# Work required
From the line that includes "you to easily" to the closing line of the data, please transcribe every line exactly and add nothing.

^^^^^^^^

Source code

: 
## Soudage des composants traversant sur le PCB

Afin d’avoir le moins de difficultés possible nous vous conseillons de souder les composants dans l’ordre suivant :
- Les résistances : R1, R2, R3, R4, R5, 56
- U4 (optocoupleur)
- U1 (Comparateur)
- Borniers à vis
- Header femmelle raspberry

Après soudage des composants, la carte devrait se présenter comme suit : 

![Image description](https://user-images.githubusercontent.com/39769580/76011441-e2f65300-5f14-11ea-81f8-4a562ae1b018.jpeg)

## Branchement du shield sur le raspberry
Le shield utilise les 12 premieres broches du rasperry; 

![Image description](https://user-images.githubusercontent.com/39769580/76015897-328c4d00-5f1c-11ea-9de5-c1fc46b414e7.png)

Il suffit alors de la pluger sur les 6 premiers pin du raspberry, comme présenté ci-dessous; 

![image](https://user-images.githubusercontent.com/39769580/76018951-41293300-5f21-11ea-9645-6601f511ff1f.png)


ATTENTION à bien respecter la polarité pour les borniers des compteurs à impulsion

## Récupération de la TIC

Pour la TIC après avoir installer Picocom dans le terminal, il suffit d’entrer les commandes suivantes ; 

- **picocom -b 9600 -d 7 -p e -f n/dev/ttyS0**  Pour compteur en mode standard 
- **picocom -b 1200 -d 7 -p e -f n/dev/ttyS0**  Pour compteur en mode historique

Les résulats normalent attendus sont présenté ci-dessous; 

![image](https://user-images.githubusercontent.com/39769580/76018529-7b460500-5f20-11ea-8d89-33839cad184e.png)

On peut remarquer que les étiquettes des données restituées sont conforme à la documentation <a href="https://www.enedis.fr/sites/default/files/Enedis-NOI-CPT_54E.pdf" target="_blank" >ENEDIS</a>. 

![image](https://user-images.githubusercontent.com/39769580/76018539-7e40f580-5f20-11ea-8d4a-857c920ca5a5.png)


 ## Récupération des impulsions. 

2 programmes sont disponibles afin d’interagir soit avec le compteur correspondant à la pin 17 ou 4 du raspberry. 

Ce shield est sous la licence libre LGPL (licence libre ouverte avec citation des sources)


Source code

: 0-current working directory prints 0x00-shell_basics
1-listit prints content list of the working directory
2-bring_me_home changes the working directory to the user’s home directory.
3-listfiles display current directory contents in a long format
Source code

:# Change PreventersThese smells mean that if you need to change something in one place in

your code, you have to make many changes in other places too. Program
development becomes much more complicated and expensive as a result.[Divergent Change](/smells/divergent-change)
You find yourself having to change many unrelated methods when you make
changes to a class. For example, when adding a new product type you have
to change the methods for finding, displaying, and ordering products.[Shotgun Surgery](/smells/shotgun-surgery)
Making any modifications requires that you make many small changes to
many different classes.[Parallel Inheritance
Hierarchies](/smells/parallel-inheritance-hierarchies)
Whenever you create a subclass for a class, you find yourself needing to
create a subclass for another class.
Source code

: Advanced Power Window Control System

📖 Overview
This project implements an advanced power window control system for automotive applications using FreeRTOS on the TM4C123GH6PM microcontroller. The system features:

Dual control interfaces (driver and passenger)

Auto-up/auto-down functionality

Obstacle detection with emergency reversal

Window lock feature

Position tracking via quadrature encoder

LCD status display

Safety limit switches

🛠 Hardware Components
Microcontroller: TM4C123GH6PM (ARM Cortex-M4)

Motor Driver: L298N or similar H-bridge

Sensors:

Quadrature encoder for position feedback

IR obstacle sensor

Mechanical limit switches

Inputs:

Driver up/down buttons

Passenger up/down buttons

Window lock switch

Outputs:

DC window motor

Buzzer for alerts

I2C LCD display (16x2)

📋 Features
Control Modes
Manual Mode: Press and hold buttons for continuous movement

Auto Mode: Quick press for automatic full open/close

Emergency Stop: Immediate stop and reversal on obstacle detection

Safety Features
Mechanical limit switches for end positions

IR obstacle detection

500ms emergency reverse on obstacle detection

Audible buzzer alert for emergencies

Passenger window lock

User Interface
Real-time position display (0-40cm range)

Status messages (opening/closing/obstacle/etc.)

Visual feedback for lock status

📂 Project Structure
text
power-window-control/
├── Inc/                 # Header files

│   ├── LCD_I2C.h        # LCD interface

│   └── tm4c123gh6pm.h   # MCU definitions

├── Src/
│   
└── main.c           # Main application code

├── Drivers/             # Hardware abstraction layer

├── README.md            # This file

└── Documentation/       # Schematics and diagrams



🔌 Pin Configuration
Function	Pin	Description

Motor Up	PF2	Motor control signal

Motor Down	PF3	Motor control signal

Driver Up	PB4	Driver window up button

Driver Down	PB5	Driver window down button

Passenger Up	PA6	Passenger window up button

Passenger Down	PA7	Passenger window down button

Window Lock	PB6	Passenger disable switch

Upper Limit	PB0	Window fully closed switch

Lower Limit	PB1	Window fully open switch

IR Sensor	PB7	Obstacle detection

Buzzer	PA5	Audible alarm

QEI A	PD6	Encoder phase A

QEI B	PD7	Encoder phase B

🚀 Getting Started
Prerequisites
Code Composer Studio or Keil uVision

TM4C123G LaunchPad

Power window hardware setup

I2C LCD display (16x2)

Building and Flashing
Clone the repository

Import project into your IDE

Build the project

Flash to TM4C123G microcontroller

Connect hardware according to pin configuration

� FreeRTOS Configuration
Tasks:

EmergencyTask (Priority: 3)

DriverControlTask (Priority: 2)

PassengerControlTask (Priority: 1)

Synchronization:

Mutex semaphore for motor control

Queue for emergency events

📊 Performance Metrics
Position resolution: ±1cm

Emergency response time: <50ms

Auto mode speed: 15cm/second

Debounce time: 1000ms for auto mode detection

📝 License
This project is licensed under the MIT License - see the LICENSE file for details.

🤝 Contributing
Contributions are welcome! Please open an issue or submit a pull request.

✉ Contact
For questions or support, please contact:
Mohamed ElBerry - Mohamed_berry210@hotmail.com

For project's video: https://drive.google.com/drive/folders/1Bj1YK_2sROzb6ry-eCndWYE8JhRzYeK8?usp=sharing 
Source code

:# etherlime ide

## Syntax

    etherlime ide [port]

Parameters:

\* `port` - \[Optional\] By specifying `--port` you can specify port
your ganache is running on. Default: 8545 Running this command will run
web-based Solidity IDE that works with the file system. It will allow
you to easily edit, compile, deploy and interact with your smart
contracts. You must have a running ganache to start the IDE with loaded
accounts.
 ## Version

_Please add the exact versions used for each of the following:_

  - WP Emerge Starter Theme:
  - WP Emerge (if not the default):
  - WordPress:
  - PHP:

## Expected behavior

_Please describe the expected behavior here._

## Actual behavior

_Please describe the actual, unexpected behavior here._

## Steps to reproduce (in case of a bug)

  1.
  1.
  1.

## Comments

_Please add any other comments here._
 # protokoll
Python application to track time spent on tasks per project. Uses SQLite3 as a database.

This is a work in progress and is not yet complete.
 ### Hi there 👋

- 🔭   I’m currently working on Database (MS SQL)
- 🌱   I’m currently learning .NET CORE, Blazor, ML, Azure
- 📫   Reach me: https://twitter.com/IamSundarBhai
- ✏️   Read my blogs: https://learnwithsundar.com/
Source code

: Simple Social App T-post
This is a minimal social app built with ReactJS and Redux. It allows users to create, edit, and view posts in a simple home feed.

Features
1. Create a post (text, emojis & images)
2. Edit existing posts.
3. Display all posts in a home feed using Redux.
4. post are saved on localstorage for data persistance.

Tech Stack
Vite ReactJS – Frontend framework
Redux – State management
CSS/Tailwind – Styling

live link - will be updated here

^^^^^^^^

# Finished task
you to easily edit, compile, deploy and interact with your smart
contracts. You must have a running ganache to start the IDE with loaded
accounts.
 ## Version

_Please add the exact versions used for each of the following:_

  - WP Emerge Starter Theme:
  - WP Emerge (if not the default):
  - WordPress:
  - PHP:

## Expected behavior

_Please describe the expected behavior here._

## Actual behavior

_Please describe the actual, unexpected behavior here._

## Steps to reproduce (in case of a bug)

  1.
  1.
  1.

## Comments

_Please add any other comments here._
 # protokoll
Python application to track time spent on tasks per project. Uses SQLite3 as a database.

This is a work in progress and is not yet complete.
 ### Hi there 👋

- 🔭   I’m currently working on Database (MS SQL)
- 🌱   I’m currently learning .NET CORE, Blazor, ML, Azure
- 📫   Reach me: https://twitter.com/IamSundarBhai
- ✏️   Read my blogs: https://learnwithsundar.com/
Source code

: Simple Social App T-post
This is a minimal social app built with ReactJS and Redux. It allows users to create, edit, and view posts in a simple home feed.

Features
1. Create a post (text, emojis & images)
2. Edit existing posts.
3. Display all posts in a home feed using Redux.
4. post are saved on localstorage for data persistance.

Tech Stack
Vite ReactJS – Frontend framework
Redux – State management
CSS/Tailwind – Styling

live link - will be updated here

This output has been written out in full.